We recently got a home where speakers are built in, and I have
a Yamaha RX-V465 (105W RMS) which I would like to hook to the speakers.
For this particular zone, there is a 5.1 speaker setup in one room, and L/R
speakers in 2 others. I will need to buy a speaker selection switch to
choose which speakers are active. There are two issues I see when planning the
wiring connections

1. The Yamaha does not have A/B switch speaker terminals, so if I hook up the
5.1 speakers in the ceiling to the receiver, how do I connect the speaker
selector switch to the receiver? The speaker selection switches I have seen
in Radio Shack and on the web, all have speaker wire connectors even when
hooking to the receiver. On the Yamaha, there is an Audio Out, but it uses 
RCA connectors. The only thing I can think of is to overload the speaker ports 
on the rear of the receiver with the connection to the speaker selector. This 
naturally means that any sound coming out of the other room speakers will also 
be heard in the 5.1 family room.

2. The subwoofer I am using (from Boston Acoustics) has 2 L/R speaker wire
connectors; however, the receiver has only one plug for the subwoofer. I don't
know what type it is..it looks almost like an RCA port but not quite (color is
black). Not sure how to cross-connect 4 speakers wires on the subwoofer to
a single black woofer input on the receiver.

Thank you for any clues on these 2 wiring connection issues.


----------



## Peter Loeser (Aug 11, 2012)

If I understand correctly, you would like the ability to use one receiver (the Yamaha you already have) to power speakers in two rooms, but with the ability to listen to only one set or the other at a given time.

1. One option would be to connect the front left and right speaker outputs from your receiver to the input of an A/B speaker switch, with one output going to the front speakers in your main room, and the other output going to the 2 speakers in your 2nd room.
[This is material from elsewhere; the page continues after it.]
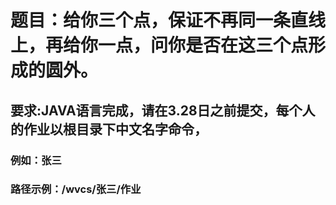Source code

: # 题目：给你三个点，保证不再同一条直线上，再给你一点，问你是否在这三个点形成的圆外。

## 要求:JAVA语言完成，请在3.28日之前提交，每个人的作业以根目录下中文名字命令，
### 例如：张三 
### 路径示例：/wvcs/张三/作业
A typical switch should allow you to listen to one set or the other, or both together. I wouldn't worry about overloading the speaker outputs on your receiver as long as you don't turn on both sets of speakers and crank the volume way up. The catch here is that if you want to listen only in the 2nd room you would have to make sure your receiver is set to a mode that only outputs stereo (left and right) sound, or the surround speakers in your main room will still be active. And if your goal is to listen to only music in the 2nd room, this shouldn't be an issue for you.

2. The subwoofer should have at least one RCA input. RCA is the connector type (color doesn't matter). Red, white, black, etc. all work the same way and carry basically the same type of signal. Can you tell us specifically which sub you have, or post a picture of the back side? The easiest and most common way to connect a sub to an AV receiver is from the single output you found on your Yamaha to one of the RCA inputs on the sub. You don't need to use the speaker inputs on the sub since your receiver has the subwoofer crossover and output built-in.


----------



## Andre (Feb 15, 2010)

Without a a/b selector I am guess the audio output (rcas) in the back are outputing stereo constantly. An inexpensive way to do it is to craigs list another amp and connect the two via the Yammys output rcas and the other ones input rcas then use that ones speaker outputs to power the other 2 zones.

If money is less of an issue then I would go with a HTD multizone amp and have the ablity to expand beyond the 2 zones if I wanted to in the future.

http://www.htd.com/Products/multi-channel-amplifiers/DMA-1240


----------



## metaphorz (May 16, 2013)

Peter: this is a good idea, and I will try this. Also good point about needing to
switch the output to stereo when listening in the other room.

Andre: I will look through this product (HTD multizone).

Thanks to both!

PS. I initially put an "at sign" in front of your names, but my reply was
rejected because I do not yet have 5 posts and the system must have
interpreted the at-sign as an email address.


----------



## Peter Loeser (Aug 11, 2012)

No problem. Let us know how your chosen solution works out!


----------